[Input data Boundary: Start]
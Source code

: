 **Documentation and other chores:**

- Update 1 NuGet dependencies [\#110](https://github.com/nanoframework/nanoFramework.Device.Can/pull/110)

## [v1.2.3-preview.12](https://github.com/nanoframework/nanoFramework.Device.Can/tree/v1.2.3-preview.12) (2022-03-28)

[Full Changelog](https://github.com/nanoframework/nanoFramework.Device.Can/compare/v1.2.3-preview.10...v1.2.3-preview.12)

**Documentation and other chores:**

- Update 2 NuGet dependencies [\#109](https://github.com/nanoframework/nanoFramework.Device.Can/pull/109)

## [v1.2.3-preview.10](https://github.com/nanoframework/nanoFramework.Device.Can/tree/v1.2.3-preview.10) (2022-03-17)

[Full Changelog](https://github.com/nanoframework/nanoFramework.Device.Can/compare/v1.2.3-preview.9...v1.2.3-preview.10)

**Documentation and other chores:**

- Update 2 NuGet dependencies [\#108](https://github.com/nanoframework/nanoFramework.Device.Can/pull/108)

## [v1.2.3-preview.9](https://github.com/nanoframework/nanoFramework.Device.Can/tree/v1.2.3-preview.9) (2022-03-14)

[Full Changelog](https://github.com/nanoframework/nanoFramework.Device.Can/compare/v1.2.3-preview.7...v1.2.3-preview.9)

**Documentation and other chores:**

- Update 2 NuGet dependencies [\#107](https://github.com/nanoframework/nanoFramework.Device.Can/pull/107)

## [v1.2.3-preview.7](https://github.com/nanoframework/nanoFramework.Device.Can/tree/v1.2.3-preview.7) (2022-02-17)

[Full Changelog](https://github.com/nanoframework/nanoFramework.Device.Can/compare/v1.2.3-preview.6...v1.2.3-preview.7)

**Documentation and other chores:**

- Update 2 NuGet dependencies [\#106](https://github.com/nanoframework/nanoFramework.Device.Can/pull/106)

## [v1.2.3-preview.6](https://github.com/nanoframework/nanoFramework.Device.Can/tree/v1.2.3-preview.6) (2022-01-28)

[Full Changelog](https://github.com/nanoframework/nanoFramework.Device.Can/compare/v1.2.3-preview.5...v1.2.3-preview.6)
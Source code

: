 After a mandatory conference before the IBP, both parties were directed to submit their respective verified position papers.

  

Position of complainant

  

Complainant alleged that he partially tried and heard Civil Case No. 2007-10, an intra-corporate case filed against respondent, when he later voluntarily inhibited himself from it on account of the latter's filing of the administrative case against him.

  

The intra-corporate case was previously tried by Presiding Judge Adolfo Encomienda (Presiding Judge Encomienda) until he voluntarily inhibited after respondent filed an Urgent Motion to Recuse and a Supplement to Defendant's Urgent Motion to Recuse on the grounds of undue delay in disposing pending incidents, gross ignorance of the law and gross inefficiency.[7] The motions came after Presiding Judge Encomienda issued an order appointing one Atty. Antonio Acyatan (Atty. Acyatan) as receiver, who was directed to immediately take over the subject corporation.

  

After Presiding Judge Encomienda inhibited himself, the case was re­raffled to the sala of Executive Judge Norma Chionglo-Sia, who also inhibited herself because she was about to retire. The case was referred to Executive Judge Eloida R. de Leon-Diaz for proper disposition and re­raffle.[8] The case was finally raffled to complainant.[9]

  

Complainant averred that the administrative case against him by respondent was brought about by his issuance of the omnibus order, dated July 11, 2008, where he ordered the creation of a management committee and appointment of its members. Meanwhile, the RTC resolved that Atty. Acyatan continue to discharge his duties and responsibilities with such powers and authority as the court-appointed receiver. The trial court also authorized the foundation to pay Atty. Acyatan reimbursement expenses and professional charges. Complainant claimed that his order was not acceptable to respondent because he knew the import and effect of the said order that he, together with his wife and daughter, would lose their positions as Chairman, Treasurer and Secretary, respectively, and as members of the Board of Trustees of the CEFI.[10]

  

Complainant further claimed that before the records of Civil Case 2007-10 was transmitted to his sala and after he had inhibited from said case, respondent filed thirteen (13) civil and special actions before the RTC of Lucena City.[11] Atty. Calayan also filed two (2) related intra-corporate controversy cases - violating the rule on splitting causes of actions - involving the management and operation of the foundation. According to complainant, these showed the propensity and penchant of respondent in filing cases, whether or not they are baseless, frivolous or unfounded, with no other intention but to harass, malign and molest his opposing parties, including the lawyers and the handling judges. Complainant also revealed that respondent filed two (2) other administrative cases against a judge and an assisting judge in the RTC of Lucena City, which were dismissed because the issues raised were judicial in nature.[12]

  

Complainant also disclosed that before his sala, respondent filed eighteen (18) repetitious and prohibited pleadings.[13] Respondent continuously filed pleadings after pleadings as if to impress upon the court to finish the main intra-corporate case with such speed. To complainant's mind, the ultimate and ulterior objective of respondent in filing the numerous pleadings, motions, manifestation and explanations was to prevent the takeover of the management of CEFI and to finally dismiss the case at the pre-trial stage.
[Input data Boundary: End]
### Exercise directions
A complete answer reproduces every line of the records in which the word "voluntarily" occurs.

### Solution to the exercise
Complainant alleged that he partially tried and heard Civil Case No. 2007-10, an intra-corporate case filed against respondent, when he later voluntarily inhibited himself from it on account of the latter's filing of the administrative case against him.
The intra-corporate case was previously tried by Presiding Judge Adolfo Encomienda (Presiding Judge Encomienda) until he voluntarily inhibited after respondent filed an Urgent Motion to Recuse and a Supplement to Defendant's Urgent Motion to Recuse on the grounds of undue delay in disposing pending incidents, gross ignorance of the law and gross inefficiency.[7] The motions came after Presiding Judge Encomienda issued an order appointing one Atty. Antonio Acyatan (Atty. Acyatan) as receiver, who was directed to immediately take over the subject corporation.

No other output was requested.